Nano-Porous Alumina Membranes for Enhanced Hemodialysis Performance
Project Information
| Principal Investigator | William H Vangeertruyden |
| Institution | EMV TECHNOLOGIES, LLC |
| Project URL | View |
| Relevance to Implications | Marginal |
| Class of Nanomaterial | Engineered Nanomaterials |
| Impact Sector | Human Health |
| Broad Research Categories |
Control Characterization |
| NNI identifier | a2-10 |
Funding Information
| Country | USA |
| Anticipated Total Funding | $183,400.00 |
| Annual Funding | $183,400.00 |
| Funding Source | NIH |
| Funding Mechanism | |
| Funding Sector | |
| Start Year | 2006 |
| Anticipated End Year | 2007 |
Abstract/Summary
End stage renal disease (ESRD) has consistently been a major medical problem worldwide. By the year 2010, the number of ESRD patients in the United States is projected to be 661,330 with an increase of 78% compared to 372,407 in the year 2000. The total annual cost of Medicare for ESRD patients in the United States is projected to be $28.3 billion by the year 2010, an increase of 99% compared to $14.2 billion in the year 2000. Current hemodialysis membranes used in kidney dialysis have difficulty in removing uremic toxins from the blood.

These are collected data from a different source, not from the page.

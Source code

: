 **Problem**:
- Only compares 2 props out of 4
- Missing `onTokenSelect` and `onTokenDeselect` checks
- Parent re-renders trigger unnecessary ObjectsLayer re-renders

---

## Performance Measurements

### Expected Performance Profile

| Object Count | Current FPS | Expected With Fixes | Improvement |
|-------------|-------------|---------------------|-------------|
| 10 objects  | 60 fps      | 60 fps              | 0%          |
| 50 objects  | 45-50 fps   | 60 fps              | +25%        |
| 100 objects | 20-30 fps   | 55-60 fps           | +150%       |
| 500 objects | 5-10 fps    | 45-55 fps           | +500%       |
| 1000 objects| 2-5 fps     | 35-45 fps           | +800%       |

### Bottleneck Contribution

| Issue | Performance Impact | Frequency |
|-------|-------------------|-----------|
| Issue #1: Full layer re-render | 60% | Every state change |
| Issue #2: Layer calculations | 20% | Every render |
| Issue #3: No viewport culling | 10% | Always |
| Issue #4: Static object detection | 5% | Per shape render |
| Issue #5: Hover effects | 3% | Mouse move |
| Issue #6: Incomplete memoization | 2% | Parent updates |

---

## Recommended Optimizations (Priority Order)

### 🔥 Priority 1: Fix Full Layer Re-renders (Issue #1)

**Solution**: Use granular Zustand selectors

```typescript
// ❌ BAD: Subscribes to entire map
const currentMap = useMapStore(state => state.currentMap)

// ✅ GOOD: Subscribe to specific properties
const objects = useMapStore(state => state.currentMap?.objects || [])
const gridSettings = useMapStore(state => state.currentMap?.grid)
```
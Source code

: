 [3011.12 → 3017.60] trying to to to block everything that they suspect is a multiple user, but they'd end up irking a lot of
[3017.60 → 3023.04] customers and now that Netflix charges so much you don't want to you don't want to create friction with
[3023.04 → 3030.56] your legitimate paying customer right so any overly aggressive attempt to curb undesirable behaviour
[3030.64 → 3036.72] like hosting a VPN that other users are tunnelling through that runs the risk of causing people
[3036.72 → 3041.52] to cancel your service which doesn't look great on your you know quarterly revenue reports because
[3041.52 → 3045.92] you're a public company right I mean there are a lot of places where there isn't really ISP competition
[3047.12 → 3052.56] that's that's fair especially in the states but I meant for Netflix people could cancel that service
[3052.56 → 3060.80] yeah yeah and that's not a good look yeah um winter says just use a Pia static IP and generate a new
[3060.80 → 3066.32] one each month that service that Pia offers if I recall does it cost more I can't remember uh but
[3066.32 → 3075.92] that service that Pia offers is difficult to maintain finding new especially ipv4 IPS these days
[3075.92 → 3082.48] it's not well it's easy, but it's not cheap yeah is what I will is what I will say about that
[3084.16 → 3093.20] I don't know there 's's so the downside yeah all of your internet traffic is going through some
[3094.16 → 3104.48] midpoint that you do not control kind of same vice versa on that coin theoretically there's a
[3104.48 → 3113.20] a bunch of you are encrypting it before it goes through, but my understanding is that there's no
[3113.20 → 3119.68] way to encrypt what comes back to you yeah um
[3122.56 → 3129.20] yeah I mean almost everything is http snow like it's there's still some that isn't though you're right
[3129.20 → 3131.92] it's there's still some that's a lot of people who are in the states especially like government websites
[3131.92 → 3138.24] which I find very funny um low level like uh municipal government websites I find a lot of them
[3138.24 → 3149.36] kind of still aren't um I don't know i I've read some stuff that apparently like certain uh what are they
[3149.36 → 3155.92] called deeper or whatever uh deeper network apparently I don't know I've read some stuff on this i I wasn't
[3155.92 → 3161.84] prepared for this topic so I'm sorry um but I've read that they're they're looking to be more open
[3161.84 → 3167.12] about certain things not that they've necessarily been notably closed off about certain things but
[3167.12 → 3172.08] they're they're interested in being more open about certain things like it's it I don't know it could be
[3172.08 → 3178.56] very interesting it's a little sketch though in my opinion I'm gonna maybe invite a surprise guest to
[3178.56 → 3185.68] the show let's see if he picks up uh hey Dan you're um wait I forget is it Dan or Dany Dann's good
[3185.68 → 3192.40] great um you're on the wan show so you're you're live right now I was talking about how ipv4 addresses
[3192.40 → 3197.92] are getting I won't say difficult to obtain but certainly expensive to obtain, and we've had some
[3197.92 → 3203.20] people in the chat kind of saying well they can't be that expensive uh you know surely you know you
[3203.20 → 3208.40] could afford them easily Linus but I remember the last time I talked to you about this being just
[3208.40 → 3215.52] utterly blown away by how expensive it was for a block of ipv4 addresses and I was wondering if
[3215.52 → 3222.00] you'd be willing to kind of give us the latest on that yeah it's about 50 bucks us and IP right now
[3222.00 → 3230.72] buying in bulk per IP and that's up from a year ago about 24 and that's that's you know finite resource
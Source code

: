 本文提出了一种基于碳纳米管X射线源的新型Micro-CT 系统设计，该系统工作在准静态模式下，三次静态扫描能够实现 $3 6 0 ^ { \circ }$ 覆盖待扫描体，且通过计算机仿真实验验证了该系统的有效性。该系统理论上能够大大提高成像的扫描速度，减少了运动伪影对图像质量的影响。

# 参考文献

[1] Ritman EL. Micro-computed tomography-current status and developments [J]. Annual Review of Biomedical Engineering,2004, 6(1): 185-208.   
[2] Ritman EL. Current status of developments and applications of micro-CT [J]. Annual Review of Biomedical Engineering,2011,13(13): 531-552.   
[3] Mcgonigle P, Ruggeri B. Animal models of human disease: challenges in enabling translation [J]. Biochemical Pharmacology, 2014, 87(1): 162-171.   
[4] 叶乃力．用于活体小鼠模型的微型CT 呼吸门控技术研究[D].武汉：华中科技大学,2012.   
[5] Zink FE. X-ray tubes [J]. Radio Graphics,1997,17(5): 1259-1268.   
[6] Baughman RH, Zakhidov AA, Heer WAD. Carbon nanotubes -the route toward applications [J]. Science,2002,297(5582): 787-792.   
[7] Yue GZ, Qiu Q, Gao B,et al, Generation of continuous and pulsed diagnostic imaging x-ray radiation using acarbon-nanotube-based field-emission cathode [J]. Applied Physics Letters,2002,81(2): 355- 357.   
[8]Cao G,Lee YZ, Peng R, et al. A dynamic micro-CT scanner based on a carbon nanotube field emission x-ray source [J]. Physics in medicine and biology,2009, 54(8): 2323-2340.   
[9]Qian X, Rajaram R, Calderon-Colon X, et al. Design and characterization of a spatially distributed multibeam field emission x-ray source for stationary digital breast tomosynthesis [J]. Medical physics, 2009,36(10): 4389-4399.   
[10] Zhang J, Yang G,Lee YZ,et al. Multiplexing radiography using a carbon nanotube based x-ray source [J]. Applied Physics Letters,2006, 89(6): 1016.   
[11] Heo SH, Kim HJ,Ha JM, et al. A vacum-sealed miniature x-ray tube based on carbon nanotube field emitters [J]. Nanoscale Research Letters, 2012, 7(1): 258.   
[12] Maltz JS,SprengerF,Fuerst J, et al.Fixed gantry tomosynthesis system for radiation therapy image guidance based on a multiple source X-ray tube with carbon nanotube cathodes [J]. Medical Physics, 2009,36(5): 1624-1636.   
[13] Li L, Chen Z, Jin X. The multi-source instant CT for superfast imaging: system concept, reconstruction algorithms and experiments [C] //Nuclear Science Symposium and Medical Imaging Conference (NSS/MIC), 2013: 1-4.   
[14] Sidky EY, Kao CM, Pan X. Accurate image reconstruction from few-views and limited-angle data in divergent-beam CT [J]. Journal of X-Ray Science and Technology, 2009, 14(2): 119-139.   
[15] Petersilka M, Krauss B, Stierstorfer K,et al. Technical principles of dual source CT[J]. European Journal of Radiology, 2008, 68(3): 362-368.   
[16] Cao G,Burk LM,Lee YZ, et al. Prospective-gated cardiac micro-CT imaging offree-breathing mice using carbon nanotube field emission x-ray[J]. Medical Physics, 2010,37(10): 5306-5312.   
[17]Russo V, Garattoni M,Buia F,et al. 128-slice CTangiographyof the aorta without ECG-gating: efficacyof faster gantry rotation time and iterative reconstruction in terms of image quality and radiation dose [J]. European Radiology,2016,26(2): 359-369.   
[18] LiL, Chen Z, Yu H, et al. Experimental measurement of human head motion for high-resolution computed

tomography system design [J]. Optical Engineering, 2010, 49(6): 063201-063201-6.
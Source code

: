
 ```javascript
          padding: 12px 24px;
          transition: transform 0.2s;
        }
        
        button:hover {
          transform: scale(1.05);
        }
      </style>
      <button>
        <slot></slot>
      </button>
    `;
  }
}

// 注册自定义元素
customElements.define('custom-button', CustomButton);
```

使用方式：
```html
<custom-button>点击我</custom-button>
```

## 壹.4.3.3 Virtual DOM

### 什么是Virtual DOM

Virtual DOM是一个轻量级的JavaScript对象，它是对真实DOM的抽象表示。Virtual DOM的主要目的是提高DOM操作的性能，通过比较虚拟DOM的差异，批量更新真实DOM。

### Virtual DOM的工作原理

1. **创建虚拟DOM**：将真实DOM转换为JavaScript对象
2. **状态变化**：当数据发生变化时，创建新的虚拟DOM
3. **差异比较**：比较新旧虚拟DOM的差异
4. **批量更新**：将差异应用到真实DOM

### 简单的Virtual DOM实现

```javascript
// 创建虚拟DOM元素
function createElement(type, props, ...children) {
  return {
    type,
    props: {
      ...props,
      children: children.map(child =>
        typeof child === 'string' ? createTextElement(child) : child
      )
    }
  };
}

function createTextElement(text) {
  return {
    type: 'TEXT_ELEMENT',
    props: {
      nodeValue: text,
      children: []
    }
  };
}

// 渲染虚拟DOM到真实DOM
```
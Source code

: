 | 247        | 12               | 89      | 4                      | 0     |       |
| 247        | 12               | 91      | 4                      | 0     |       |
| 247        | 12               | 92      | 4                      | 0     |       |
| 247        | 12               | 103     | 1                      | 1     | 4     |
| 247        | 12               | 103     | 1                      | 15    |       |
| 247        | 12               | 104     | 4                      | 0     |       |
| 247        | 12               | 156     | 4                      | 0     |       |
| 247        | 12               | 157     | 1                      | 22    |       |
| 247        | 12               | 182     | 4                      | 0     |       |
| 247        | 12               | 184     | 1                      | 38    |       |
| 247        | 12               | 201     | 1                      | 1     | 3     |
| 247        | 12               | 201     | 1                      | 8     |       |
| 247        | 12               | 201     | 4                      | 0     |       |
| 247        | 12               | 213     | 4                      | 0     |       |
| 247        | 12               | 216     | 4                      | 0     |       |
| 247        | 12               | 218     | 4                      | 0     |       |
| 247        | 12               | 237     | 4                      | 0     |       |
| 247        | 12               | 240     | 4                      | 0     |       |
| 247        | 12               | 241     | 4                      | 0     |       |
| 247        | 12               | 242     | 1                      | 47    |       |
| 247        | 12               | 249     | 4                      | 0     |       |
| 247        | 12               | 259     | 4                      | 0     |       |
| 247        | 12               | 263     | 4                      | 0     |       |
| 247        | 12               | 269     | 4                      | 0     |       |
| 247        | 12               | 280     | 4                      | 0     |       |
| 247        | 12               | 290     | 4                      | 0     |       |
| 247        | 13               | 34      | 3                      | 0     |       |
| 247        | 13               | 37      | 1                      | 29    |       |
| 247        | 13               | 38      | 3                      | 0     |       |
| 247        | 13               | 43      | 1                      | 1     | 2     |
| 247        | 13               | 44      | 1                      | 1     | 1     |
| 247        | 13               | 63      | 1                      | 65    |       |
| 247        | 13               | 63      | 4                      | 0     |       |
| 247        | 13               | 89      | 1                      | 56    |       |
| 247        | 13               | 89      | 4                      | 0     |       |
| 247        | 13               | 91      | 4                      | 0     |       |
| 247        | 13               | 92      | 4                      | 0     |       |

Nano-porous alumina tubes have gained significant interest in drug delivery and gas separation technologies and, as of yet, their use as membranes for hemodialysis has not been researched. The objective of this project is to create nano-porous alumina tubes with average pore sizes of 5 nm using a process of anodizing aluminum tubes under controlled conditions. There are several advantages of alumina membranes over the membranes currently used including: high porosity and uniform pore size, high hydraulic conductivity (water permeability), uniform pore distribution, excellent pore structure, high resistance to chemical and thermal degradation, and superior mechanical properties. The pore size and porosity will be measured by Scanning Electron Microscopy (SEM), while membrane permeability will be tested by a custom designed setup. Finally, a prototype mini-module hemodialyzer will be constructed and the clearance of a wide spectrum of molecular weight solutes (from low to high molecular weight solutes) will be evaluated. This research will address the needs of the National Institute of Diabetes and Digestive and Kidney Diseases (NIDDK), specifically its Division of Kidney, Urologic, and Hematologic Diseases. The NIDDK is seeking “the development of new dialysis membranes to diminish the duration of dialysis treatments.” When commercialized, the new membranes will deliver a higher average dose to dialysis patients and increase their quality of life.